I tell Bar-On they talk obsessively about the Trinity. But is incredulity really a reason for abandoning a religion with a three-in-one god for one that still believes bushes talk and that waves are parted by the will of God? "That is another way of saying what I have already told you," he says. "They want to join the community of the victim. They may have their own way of rationalising it."

Yes, I can see how if you think Judaism is about believing in talking bushes and such, you might indeed feel smug and superior when faced with people who have chosen to join it. Gold is merely being your usual Guardianista here: embarrassingly ignorant and unaware of it at the same time.

Then there's the far-Left convert,who gives Gold one of the lines you always know you'll ifnd in an article in the Guardian that gets anywhere near these subjects:
"I felt that I was being told that to be a good Jew, you had to hate Arabs." So she stands at West Bank checkpoints to observe the behaviour of Israeli soldiers towards Palestinians.
Well, if you think rabbis all have beards and base their lives on talking bushes, why not believe that statement, too?

Finally, there is the meta-text, so typical of the Guardian, so disconnected from how human beings are: the idea that people want to belong to a victim group, because being a victim carries moral weight.
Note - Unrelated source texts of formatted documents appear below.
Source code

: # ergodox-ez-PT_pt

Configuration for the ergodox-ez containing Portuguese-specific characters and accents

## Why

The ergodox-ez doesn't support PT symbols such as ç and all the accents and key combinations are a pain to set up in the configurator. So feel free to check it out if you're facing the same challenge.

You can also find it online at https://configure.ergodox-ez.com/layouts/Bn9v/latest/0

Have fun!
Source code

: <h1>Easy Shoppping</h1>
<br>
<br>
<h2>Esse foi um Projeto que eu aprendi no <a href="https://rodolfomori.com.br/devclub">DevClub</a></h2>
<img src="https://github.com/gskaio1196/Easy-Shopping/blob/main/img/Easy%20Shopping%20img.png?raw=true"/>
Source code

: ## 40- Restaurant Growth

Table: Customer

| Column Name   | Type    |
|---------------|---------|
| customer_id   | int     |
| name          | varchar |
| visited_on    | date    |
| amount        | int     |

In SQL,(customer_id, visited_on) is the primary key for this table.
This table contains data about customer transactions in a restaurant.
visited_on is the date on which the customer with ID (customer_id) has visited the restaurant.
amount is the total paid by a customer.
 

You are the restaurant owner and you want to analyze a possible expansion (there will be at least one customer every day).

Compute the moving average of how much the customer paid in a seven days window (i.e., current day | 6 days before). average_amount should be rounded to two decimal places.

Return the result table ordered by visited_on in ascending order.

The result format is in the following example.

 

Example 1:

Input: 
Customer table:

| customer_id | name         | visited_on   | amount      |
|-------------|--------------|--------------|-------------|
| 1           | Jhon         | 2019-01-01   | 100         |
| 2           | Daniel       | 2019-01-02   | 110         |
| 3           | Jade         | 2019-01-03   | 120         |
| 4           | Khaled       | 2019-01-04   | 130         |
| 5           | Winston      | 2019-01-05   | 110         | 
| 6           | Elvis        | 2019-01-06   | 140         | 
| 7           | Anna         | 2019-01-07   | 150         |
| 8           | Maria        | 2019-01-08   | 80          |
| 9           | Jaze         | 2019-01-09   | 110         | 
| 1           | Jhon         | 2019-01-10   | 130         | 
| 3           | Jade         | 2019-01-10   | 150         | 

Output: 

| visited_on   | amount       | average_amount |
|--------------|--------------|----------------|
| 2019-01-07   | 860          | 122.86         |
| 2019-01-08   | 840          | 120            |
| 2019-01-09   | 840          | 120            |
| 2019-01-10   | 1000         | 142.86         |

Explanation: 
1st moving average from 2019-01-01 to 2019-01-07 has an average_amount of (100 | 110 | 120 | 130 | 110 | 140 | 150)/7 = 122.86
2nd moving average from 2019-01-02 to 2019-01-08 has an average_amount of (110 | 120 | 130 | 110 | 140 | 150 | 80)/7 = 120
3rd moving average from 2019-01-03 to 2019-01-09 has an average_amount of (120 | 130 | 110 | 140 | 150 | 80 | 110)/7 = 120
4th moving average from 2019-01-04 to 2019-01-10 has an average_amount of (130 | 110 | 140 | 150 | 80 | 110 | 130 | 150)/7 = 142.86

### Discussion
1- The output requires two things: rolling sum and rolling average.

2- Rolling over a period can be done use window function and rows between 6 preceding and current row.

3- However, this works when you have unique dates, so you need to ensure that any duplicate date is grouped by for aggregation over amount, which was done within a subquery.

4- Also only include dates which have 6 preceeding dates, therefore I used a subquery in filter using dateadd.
I suppose if you believe that circumstances make of us what we are and human choice is at best of secondary importance, it's better to be weak and incapable of bettering your condition, than strong and perhaps responsible for your deeds. After all, the end result is that people are flawed, and realilty is never perfect, so the less responsibility you have, the more you can shove onto some others who are stronger, the better.

But that's a long discussion for another day.

1 comment:

  1. FROM CAROL HERMAN

    The first lie I spotted by the Guardian said "to be a good Jew you have to hate arabs." She obviously hasn't met too many Jews. (Where the real lines of battle occur at the family table; and, people yell at each other.) Brits don't have the lip for that; too much of the upper one stiffens. You're lucky they can chew food and swallow.

    Arik Sharon LOVED arabs. Especially when he compared his dislike for some of the extremists he was trying to hook together into a party that could win an election. Likud's name is Arik Sharon's baby.

    There is a chapter in WARRIOR, Arik Sharon's autobiography, where he said he met with Menachem Begin, to talk about an alliance; and he couldn't bring himself to toast this agreement with schnapps.

    As to where I had concerns, came when I heard russians were immigrating into Israel. Did 3-million come?

    Well, russian men aren't circumcized. Yet, to come into Israel they had to put their "member" on the line, for a cut by a urologist. And, in an article I just read, one urolgist snipped 32 "of them" a day. OY. VEY.

    I kept thinking it may have been possible to "fool the doctor" and stick out a "gor-gle" into the surgical pocket. It's not rational to circumcise grown men.

    Even though it turns out ... that men in America, when they joined the army and could get free medical care; opted for circumcision; because their lady friends liked it better. Who knew? It's almost as if I'd like to ask Monica what she saw? Or would she have done the BJ, anyway?